Generally speaking, personality doesn’t change very much, but it does develop as we go through different experiences in life, and as our circumstances change. So, as we mature with time, our thinking, feelings and behaviour all change. We are usually flexible enough to learn from past experiences and to change our behaviour to cope with life more effectively.

However, if you have a personality disorder, you are likely to find this more difficult. Your patterns of thinking, feeling and behaving are more difficult to change and you will have a more limited range of emotions, attitudes and behaviours with which to cope with everyday life. This can make things difficult for you or for other people.

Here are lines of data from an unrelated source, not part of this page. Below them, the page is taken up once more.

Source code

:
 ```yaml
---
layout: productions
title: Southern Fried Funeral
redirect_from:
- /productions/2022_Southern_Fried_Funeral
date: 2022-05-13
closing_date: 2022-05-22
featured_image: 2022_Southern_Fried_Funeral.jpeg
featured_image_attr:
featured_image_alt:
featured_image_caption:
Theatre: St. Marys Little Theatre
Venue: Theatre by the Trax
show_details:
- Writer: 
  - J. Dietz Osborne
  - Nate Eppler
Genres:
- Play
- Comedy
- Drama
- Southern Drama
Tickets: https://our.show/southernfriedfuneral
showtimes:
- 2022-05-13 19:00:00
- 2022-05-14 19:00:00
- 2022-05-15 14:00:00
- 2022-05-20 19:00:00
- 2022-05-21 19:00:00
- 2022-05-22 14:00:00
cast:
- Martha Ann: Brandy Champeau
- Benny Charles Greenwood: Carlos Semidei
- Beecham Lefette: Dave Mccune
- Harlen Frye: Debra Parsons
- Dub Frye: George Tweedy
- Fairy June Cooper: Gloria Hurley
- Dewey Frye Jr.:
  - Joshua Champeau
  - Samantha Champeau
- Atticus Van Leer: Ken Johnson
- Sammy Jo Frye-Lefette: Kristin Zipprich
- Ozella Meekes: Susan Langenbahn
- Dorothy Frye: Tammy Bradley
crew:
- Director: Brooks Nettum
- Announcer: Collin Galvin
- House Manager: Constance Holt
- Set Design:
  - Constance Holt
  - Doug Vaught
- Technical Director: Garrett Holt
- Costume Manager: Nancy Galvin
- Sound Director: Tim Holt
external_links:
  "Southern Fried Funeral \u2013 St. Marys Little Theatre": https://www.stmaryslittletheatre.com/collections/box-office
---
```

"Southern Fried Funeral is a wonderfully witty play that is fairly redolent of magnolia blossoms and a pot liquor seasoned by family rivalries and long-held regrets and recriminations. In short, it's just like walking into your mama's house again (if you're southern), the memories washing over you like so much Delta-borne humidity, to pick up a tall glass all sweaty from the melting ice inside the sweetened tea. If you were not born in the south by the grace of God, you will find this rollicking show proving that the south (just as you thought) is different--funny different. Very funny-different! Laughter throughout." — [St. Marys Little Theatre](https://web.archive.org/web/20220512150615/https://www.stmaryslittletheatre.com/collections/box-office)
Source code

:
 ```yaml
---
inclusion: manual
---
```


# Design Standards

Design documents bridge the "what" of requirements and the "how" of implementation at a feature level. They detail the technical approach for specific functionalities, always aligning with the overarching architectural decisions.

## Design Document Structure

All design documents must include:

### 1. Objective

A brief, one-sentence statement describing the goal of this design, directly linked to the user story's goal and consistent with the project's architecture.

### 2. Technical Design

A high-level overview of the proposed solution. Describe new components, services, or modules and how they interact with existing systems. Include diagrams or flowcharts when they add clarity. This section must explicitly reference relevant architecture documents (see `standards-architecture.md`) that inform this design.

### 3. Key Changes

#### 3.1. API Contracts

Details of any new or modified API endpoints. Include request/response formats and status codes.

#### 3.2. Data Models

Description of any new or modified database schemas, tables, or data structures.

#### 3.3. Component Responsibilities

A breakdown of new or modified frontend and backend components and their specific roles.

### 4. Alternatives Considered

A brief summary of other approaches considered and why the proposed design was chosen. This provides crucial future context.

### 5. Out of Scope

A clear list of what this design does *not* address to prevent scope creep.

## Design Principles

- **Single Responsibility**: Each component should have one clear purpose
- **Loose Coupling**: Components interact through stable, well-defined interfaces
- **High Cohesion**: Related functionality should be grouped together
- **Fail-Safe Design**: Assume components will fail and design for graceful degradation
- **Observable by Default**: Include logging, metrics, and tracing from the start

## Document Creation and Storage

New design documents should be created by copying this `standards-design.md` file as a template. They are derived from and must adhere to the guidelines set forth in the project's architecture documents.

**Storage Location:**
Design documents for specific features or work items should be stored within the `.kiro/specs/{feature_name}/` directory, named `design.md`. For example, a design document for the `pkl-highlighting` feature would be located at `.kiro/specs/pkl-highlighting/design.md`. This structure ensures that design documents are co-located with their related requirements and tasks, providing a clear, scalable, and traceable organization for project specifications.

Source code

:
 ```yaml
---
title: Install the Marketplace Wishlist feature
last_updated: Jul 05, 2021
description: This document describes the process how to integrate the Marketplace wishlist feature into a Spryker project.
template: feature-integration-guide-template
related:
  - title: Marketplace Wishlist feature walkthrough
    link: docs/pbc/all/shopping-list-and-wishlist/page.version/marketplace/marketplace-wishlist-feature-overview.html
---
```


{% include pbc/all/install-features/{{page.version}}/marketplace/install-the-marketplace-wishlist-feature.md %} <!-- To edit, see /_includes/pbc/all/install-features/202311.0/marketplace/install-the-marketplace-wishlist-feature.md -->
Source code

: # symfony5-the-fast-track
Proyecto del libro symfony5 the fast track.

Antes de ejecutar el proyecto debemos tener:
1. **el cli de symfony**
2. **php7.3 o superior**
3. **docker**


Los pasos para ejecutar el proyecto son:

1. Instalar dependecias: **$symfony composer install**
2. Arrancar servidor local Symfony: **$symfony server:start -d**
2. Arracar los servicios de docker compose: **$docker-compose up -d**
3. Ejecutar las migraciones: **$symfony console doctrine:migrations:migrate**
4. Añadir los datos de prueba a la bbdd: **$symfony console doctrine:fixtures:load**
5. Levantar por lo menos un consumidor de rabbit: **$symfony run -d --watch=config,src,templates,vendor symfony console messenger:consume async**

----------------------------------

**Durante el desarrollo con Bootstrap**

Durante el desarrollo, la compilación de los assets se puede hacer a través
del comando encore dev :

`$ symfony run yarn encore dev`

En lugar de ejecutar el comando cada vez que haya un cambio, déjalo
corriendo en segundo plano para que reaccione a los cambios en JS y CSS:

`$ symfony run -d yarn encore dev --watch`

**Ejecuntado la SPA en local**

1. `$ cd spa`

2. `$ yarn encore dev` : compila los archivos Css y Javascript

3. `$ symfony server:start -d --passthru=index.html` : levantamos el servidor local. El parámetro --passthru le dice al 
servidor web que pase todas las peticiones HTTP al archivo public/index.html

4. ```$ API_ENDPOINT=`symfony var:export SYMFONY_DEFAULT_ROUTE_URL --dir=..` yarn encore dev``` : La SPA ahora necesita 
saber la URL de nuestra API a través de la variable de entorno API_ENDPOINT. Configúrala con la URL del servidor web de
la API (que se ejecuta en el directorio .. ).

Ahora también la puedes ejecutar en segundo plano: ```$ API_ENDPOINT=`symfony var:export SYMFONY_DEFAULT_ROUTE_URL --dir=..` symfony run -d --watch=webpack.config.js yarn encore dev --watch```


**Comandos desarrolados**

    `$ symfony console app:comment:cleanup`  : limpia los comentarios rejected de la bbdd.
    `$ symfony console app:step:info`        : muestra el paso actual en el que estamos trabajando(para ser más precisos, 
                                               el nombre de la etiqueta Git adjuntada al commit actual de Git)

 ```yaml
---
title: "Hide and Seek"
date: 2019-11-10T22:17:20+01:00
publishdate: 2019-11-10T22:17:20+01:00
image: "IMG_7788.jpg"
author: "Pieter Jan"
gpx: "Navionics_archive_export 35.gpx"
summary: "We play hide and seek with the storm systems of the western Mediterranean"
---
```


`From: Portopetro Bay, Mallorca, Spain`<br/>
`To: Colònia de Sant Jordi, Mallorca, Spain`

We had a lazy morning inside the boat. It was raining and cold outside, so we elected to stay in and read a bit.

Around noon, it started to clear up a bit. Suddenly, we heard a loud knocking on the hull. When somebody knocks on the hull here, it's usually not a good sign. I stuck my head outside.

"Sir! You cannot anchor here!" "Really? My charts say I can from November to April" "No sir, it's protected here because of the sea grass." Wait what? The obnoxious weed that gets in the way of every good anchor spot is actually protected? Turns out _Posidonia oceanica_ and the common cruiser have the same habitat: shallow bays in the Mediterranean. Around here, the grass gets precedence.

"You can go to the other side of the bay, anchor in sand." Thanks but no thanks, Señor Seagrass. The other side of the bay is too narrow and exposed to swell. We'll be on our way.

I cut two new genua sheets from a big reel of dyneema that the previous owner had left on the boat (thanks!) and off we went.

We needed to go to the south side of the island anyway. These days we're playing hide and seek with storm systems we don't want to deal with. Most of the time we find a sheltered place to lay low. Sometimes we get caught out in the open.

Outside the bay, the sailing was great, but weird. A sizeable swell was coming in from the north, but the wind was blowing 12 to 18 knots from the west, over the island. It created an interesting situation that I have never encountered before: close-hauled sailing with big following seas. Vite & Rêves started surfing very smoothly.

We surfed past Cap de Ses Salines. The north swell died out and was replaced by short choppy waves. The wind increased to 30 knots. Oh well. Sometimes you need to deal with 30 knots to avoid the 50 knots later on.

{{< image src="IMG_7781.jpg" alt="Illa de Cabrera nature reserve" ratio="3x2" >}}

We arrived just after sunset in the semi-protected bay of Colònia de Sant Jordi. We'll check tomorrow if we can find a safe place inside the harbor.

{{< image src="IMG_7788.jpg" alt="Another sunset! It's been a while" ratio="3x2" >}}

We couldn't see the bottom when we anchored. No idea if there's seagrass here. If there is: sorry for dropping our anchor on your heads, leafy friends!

If you have a personality disorder, you may find that your beliefs and attitudes are different from most other people’s. They may find your behaviour unusual or unexpected, and may find it difficult to spend time with you. This, of course, can make you feel very hurt and insecure; you may end up avoiding the company of others.

A diagnosis of Personality Disorders can be made only after the age of 18 years, however, the symptoms do start manifesting since early adolescence. Personality Disorders can show itself in different ways. The different Types of Personality Disorders may be categorized as follows:

Suspicious
  • Paranoid
  • Schizoid
  • Schizotypal
Emotional and Impulsive
  • Antisocial
  • Borderline
  • Histrionic
  • Narcissistic
Anxious
  • Avoidant
  • Dependent
  • Obsessive - Compulsve

The different forms of psychotherapy that are useful in the treatment of Personality Disorders may be presented as follows:

  1. Dialectical behaviour therapy (DBT) - DBT offers group therapy alongside individual treatment and can be very effective, especially with BPD. DBT teaches new skills to help you manage emotions, such as distress, and improve the way you interact with others. It helps change the behaviour that causes you most problems so you can deal better with day-to-day crises.
  2. Cognitive behaviour therapy (CBT) - CBT has been especially helpful for people with dependent and avoidant personality disorders. It can help you examine your usual pattern of thoughts and attitudes and allow you to challenge ideas and beliefs that cause you problems. For example, if you are too dependent, therapy could focus on your belief that you are so helpless and incompetent you need someone else to rely on. If you have obsessive compulsive personality disorder (OCPD), therapy might help you explore your feeling that you must not, under any circumstances, make any mistakes.
  3. Cognitive analytic therapy (CAT) - CAT focuses on developing relationships, the problems you have with forming relationships, and the habits you have got into in relation to how you think, feel and behave with others. Your therapist will help you to understand your problems and how they developed.
  4. Psychodynamic therapy - This focuses on the relationship between client and therapist, and can be useful with borderline personality disorder (BPD), in particular. It can help you manage your relationships with other people and improve the way you feel about yourself.
  5. Mentalization - This form of treatment focuses on developing your understanding of yourself and how others feel. It aims to help you to regulate your emotions and impulses, and develop fulfilling, meaningful relationships.
  6. Group therapy - Group therapy can be helpful for anyone who prefers to avoid social situations, or who usually depends too much on another person. The groups may have very practical aims, with the emphasis on practicing social skills and assertiveness training. If you tend to form intense, ‘special’, one-to-one relationships, a group can let you try out different relationships and broaden your range of attachments to other people. Group therapy may include social problem-solving therapy, which aims specifically to boost your social confidence and help you to reduce impulsive behaviour. It does this by teaching you to stop and think and plan your actions.